明智物語 ⑤

 

 

 『土岐と遠山は本来の主のいない織田領の荒れ地となって、落ち葉で埋まった道を払うものもなく、月光が池を照らしても歌を詠む者もいなくなった。光秀は明智を維持する力もなく、自然と信長の配下となった。光秀一人は風に流さる捨て小舟、別れ別れにあちこちの遣り方もなき身となりて、浪の寄る辺りを頼りにて、信長公の幕下に属したのであった。』

 

 口述者である森政利は、この時既に遠江にいたので、光秀の行方を知るはずがない。よってこのような具体性のない記述になったのだろう。口述者によるとこの時、光秀は「若輩」だったので領地を失うことは仕方がなかったという。しかしながら、もし光秀が永正13年(1516年)生まれなら36歳、享禄元年(1528年)生まれでも24歳でこの時代では決して若輩ではない。要するに口述者から見れば定明、頼安と比べてかなり若い印象があったのだろう。

 

 このことから次のような推論ができる。

 ① 森政利は光秀に会ったことはあるが、日常を共にするほどは親しくはない。

 ② 光秀は、定明・頼安に比べてかなり若い。
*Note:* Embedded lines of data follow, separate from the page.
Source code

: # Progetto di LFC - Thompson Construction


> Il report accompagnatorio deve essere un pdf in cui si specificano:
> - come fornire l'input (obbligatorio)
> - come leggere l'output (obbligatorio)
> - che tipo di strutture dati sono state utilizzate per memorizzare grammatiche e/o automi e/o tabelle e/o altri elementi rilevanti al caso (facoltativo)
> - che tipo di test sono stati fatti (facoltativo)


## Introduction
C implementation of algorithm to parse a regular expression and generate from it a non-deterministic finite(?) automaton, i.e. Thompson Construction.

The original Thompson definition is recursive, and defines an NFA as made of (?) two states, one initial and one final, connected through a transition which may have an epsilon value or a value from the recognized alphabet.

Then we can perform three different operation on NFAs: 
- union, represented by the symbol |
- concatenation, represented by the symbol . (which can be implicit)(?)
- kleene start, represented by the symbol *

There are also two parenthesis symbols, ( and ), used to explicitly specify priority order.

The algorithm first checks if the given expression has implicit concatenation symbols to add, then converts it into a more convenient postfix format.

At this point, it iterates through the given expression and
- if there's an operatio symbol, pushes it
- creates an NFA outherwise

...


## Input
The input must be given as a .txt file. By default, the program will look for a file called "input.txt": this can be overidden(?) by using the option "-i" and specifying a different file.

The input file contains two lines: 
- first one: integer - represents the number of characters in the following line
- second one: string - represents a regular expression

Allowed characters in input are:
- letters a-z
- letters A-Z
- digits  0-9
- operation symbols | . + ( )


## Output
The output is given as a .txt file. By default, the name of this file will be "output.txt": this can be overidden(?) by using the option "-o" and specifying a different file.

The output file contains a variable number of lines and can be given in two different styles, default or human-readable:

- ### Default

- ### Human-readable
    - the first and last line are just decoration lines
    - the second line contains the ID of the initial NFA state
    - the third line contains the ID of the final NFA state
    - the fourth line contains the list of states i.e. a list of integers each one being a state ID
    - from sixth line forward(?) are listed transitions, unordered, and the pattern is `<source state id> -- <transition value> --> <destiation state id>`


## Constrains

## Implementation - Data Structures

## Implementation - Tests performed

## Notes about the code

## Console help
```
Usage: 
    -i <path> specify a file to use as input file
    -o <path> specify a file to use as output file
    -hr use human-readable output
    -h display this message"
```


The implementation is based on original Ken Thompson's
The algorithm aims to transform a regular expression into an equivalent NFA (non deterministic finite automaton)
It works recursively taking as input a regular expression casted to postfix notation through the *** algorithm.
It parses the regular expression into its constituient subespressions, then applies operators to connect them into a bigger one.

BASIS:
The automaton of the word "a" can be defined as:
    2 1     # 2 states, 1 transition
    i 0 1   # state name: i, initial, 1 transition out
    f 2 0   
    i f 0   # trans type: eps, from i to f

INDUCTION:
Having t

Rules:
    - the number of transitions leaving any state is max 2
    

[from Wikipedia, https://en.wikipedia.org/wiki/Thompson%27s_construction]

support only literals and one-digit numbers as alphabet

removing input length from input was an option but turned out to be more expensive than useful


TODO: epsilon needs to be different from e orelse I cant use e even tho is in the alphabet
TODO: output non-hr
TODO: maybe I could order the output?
(年齢差は10歳くらいか?)

 ③ 森政利は、その後の光秀については信長に仕えたこと以外、知らない。

 ④ 両家は既に深刻な対立は克服し、それなりの親戚付き合いをしているようだ。

 ⑤ 光秀の家も全く落ちぶれている、というわけではないようだ。

 

 口述者によると当初、定衡は「遠山」に住んでいたというが、それがどこなのか全くわからない。遠山庄は恵那市あたりであるが、そこに定明の領地があったとは思えない。とすると光秀が「明智」に住んでいたというのも怪しく思える。「明智」と言えば先祖の故地である「明智庄長山あたり」「顔戸城(明智城)」「明知城(遠山)」ぐらいが考えられるが、正直言って良く分からない。ただ美濃国内には居住していたのではないだろうか。

 「明智物語」に現れる光秀は美濃明智家とは親しくはないものの「不倶戴天の仇」とまでは言えないようだ。「猶子」と位置付けているところを見ると「親戚」くらいの立ち位置ではないか。光秀も「妻木氏」から正妻を受け入れているところから、両家の関係はさほど悪くはなかったと思う。